I have not brought a charge of moral turpitude against him. When he, or any other man, brings one against me, instead of disproving it, I will say that it is a lie, and let him prove it if he can.

I have lived twenty-five years in Illinois, I have served you with all the fidelity and ability which I possess, and Mr. Lincoln is at liberty to attack my public action, my votes, and my conduct; but when he dares to attack my moral integrity by a charge of conspiracy between myself, Chief Justice Taney and the Supreme Court, and two Presidents of the United States, I will repel it.

Mr. Lincoln has not character enough for integrity and truth, merely on his own ipse dixit, to arraign President Buchanan, President Pierce, and nine Judges of the Supreme Court, not one of whom would be complimented by being put on an equality with him. There is an unpardonable presumption in a man putting himself up before thousands of people, and pretending that his ipse dixit, without proof, without fact, and without truth, is enough to bring down and destroy the purest and best of living men.

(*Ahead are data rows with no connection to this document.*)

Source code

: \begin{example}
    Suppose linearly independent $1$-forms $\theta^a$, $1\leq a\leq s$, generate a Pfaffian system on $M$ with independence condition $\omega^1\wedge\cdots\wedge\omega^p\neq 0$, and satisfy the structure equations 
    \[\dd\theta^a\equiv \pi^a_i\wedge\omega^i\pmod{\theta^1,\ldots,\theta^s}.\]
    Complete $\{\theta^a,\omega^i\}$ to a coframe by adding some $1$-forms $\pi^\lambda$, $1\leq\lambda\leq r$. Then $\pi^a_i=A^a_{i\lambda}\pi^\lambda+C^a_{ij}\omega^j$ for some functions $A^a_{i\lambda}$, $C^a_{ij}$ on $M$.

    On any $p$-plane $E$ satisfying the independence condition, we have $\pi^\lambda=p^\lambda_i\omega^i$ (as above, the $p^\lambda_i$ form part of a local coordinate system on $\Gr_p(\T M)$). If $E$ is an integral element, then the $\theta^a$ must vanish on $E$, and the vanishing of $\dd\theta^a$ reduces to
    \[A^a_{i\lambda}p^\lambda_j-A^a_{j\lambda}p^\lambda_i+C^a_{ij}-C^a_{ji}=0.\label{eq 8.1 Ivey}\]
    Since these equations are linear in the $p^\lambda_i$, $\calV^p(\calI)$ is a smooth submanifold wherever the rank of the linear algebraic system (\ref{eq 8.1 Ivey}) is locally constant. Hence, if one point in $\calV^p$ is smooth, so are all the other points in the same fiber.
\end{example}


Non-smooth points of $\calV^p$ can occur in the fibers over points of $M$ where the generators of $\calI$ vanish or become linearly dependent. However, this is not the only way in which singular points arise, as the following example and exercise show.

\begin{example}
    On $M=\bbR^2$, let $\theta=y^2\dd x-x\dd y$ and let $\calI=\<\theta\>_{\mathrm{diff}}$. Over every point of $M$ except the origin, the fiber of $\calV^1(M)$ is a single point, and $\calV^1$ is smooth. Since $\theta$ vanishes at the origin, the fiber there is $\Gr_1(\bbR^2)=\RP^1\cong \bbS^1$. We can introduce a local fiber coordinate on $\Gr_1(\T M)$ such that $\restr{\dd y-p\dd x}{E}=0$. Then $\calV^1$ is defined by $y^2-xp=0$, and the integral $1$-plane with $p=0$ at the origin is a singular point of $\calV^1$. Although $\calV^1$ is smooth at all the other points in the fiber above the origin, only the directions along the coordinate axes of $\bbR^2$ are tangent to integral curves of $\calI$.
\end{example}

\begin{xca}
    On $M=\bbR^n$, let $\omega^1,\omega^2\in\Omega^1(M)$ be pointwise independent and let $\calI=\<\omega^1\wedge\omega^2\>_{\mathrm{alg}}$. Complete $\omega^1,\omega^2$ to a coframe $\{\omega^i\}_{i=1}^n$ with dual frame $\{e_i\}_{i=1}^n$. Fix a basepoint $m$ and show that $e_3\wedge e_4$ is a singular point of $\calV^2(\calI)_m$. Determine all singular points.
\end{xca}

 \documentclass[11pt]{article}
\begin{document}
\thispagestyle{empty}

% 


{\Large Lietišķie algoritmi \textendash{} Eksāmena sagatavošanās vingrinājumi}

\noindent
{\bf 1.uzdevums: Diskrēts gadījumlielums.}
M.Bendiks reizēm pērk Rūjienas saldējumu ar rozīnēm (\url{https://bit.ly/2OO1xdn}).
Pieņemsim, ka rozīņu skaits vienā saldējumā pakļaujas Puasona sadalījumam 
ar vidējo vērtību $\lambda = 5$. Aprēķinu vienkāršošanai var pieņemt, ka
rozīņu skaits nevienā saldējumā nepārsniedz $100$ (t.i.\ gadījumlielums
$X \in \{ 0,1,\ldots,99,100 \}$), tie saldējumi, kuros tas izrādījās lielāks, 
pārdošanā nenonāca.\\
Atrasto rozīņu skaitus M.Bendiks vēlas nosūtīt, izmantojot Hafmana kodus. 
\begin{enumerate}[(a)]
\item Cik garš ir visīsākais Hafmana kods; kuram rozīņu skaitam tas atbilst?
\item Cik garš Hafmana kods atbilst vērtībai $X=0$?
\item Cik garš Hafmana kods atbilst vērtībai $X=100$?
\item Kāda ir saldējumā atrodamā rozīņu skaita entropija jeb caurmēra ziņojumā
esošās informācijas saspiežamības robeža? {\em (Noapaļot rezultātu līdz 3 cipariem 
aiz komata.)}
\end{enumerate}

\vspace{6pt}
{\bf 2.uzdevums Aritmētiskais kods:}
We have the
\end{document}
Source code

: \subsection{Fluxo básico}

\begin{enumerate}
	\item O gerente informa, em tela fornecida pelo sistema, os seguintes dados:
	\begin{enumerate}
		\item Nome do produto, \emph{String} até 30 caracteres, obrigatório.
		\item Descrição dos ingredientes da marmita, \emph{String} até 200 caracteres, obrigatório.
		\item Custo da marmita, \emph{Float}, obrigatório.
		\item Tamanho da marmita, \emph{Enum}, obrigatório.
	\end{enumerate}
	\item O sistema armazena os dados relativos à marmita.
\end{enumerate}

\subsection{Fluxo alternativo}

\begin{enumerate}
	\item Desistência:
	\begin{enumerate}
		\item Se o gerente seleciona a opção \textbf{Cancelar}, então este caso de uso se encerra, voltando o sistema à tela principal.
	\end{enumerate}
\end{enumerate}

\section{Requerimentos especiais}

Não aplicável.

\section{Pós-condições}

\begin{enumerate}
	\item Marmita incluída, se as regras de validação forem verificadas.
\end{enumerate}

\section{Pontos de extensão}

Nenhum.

Fellow-citizens, my time is fast expiring; I must pass on. Mr. Lincoln wants to know why I voted against Mr. Chase's amendment to the Nebraska Bill. I will tell him. In the first place, the bill already conferred all the power which Congress had, by giving the people the whole power over the subject. Chase offered a proviso that they might

abolish slavery, which by implication would convey the idea that they could prohibit by not introducing that institution. General Cass asked him to modify his amendment so as to provide that the people might either prohibit or introduce slavery, and thus make it fair and equal. Chase refused to so modify his proviso, and then General Cass and all the rest of us voted it down. Those facts appear on the journals and debates of Congress, where Mr. Lincoln found the charge; and if he had told the whole truth, there would have been no necessity for me to occupy your time in explaining the matter.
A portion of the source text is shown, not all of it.